CSX may reopen on October 4 the bridge damaged in the Sunset Limited wreck on September 22. The final death toll was 47, making it Amtrak's worst accident ever. That includes 42 passengers and five crew dead. For now, buses are replacing the Sunset Limited between Pensacola and New Orleans, and the Gulf Breeze between Mobile and Birmingham.
Lawsuits are already being filed, including one by the owner of the barge that investigators believe hit the bridge. The Warrior and Gulf Navigation Company is invoking an 1851 law limiting its liability to $432,000, though total damages may top $20 million. Accident survivors are countersuing to prevent such a cap.
The Senate version of the 1994 DOT transportation funding bill was approved both in subcommittee and in the full Appropriations Committee. It gave Amtrak $351 million for operations, which is better than the House, but not enough to keep away service cuts. The rest was better news -- $208.5 million for Amtrak capital and $250 million for the Northeast Corridor, including some money for Boston electrification and high-speed train sets. The Clinton high-speed corridor program was funded, getting $79 million, plus $28 million for a maglev prototype.
We understand there may be further attempts to take money away from Amtrak and give it to the Coast Guard, this time on the Senate floor. It is absolutely critical this not happen -- tell your Senator to vote against any Amtrak amendment, no matter who the beneficiary is. The bill could come to the Senate floor on October 4.
Also, the Senate Commerce Committee could consider S.839, the high-speed corridor authorization, as early as October 5 and needs to hear from supporters of the bill. The Senate switchboard is 202/224-3121.

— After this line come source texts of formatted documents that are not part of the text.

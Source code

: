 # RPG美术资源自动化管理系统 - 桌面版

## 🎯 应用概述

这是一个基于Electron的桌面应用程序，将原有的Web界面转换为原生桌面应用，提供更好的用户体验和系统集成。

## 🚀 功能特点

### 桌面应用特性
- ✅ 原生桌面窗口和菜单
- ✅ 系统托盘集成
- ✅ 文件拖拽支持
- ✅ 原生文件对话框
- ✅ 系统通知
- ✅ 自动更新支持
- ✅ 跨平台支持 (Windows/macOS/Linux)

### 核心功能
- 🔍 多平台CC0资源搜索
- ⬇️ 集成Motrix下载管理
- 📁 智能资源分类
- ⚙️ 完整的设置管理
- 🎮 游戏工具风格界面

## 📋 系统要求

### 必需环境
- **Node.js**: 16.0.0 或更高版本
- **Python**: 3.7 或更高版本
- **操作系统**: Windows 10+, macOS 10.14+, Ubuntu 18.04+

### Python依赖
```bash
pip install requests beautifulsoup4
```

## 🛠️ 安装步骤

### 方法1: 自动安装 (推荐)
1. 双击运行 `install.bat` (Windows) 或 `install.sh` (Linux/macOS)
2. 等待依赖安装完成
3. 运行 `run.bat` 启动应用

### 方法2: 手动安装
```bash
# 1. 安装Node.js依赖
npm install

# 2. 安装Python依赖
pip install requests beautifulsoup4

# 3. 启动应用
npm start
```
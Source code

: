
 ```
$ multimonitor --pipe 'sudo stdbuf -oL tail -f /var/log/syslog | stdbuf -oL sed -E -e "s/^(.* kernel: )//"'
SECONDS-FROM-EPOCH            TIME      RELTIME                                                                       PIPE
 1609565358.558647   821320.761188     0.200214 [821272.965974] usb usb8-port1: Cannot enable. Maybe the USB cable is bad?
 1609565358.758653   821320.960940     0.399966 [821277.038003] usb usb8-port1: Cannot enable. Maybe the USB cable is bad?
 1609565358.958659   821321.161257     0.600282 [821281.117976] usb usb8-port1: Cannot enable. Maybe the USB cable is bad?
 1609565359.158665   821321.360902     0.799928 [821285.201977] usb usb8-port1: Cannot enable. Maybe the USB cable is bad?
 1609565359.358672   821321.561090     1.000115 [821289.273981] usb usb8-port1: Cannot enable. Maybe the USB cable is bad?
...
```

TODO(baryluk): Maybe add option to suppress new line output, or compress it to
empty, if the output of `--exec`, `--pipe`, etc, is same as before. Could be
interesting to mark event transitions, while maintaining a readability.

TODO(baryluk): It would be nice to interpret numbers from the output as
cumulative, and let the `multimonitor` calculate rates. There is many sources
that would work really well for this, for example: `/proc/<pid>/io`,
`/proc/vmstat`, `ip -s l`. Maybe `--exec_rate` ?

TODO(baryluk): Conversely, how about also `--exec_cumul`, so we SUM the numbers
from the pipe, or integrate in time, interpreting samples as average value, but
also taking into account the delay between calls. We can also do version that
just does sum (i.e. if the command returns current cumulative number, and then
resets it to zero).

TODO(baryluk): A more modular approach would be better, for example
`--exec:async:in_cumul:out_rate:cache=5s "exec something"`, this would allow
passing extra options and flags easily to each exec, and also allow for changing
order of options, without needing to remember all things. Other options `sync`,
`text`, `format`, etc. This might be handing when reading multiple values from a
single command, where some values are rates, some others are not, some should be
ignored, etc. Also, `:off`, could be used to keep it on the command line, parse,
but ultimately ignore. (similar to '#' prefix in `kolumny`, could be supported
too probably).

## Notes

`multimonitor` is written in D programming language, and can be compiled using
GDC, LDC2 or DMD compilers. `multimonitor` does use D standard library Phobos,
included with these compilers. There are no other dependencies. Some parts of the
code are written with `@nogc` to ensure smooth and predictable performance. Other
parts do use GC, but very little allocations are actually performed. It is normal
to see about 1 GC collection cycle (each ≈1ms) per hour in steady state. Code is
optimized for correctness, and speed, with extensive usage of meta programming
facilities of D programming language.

Amtrak has announced some service cuts to take place if the operating grant ends up less than $381 million. They propose making the Pioneer tri-weekly west of Denver, making the Texas Eagle tri-weekly south of St. Louis, and eliminating the River Cities between St. Louis and Carbondale. Notices would go up after the Senate votes on appropriations and the cuts would take effect two weeks later. Also, Amtrak today posted notices to eliminate trains 600, 602, and 617 on the Harrisburg line, which are section 403(d) commuter trains. There is a comment period before the trains could come off November 1. Comments may be sent to Amtrak Harrisburg Service, P.O. Box 2709, Washington, DC 20013. Amtrak wants to extend two other Harrisburg round trips to New York, pending talks with Pennsylvania.
Many small communities on the Eagle and Pioneer routes depend on daily rail service. The Pioneer is one of only three daily services between Seattle and Portland and the Eagle is the only daily train in all of Texas. The River Cities connects many useful city pairs and NARP has often criticized Amtrak for doing absolutely nothing in years to market this potentially viable train. Very few people will want to change to or from a bus at Carbondale at 1:00 am or 3:00 am. Even after all these changes, out of a $30 million budget gap, at an operating grant level of $351 million, Amtrak figures only $11 million will be gained. The remaining $19 million in savings will have to come from other sorts of cuts.
On a more positive note, last week in closed session the Amtrak board approved a deal to expand its order for Superliners from Bombardier. Already there are 140 on order, but now Amtrak will get 55 more, meant mostly to replace old Santa Fe Hi-Level equipment.
The last revenue trip for the X2000 was September 29. It will be loaded on a ship in Baltimore tomorrow for return to Sweden. The ICE enters revenue service on October 5, after an official inaugural on October 4. It will run weekdays on the schedules of trains 112 and 223.